EXTRACTED MATERIAL:
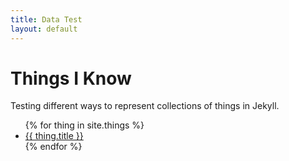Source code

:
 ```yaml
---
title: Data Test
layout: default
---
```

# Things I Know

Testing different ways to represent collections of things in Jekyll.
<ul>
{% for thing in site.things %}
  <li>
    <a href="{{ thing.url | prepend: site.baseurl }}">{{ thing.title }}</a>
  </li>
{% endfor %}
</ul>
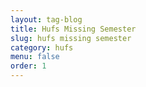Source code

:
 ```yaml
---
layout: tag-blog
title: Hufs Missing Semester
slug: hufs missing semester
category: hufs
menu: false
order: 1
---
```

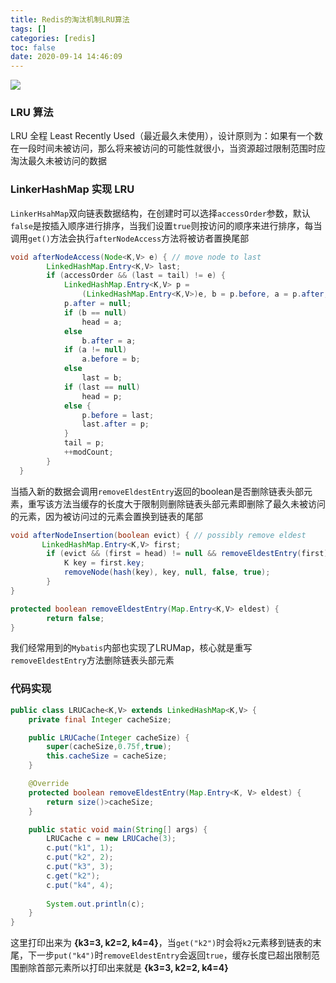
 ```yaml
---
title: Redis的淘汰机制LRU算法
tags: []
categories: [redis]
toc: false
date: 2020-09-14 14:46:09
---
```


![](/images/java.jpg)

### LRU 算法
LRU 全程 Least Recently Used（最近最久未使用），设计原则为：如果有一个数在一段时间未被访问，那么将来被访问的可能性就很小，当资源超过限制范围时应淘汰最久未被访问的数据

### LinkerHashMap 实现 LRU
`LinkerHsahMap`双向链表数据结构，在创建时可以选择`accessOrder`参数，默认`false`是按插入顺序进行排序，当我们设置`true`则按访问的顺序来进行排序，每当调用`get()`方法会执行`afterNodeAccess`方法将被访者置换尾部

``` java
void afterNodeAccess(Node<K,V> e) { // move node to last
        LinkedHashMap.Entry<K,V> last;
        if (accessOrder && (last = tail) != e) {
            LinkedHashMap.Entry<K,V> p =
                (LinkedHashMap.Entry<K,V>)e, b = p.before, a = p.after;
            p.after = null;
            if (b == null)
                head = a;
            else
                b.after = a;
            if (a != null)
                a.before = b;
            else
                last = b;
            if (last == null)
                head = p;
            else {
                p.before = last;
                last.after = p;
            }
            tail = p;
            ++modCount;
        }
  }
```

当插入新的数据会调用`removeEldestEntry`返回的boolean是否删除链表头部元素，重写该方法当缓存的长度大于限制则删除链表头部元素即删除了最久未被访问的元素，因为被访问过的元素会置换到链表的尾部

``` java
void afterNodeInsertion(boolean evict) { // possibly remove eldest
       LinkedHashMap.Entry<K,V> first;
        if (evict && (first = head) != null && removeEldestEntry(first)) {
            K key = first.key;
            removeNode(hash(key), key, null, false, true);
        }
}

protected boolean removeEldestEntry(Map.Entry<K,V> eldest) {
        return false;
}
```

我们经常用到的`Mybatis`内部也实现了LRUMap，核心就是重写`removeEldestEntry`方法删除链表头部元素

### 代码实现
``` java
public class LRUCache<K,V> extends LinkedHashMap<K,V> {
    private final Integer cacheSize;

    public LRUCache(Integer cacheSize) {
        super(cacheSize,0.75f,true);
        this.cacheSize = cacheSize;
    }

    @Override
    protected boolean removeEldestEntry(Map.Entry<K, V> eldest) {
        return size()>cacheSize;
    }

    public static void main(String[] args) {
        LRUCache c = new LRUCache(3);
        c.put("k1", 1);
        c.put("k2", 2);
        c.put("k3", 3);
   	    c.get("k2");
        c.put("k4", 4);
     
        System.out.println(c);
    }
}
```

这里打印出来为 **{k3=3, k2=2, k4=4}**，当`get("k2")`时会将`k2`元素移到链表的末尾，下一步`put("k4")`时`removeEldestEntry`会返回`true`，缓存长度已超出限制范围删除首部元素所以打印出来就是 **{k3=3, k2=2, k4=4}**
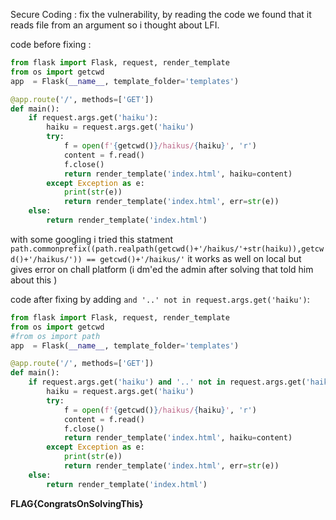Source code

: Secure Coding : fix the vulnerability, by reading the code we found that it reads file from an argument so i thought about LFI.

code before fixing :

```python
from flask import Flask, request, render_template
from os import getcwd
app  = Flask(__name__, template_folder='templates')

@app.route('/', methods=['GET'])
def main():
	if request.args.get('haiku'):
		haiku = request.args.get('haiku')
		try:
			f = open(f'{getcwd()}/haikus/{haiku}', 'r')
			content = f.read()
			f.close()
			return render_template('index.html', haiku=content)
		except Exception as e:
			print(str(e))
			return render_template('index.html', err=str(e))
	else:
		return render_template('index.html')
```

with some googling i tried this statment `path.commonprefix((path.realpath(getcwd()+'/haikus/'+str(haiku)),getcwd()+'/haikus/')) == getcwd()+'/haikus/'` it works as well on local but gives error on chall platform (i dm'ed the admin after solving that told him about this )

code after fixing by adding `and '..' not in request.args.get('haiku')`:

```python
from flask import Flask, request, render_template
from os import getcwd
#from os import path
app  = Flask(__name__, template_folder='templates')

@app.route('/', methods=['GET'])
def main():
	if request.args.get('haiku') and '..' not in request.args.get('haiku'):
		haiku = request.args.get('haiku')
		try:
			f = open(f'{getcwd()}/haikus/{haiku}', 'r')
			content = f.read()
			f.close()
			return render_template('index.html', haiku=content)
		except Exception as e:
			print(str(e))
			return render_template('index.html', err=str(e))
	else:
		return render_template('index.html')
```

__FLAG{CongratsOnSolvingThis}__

WHAT YOU NEED TO DO: Extract each line from the listing that holds the word "title".

RESPONSE AREA:
title: Data Test
    <a href="{{ thing.url | prepend: site.baseurl }}">{{ thing.title }}</a>
title: Hufs Missing Semester
title: Redis的淘汰机制LRU算法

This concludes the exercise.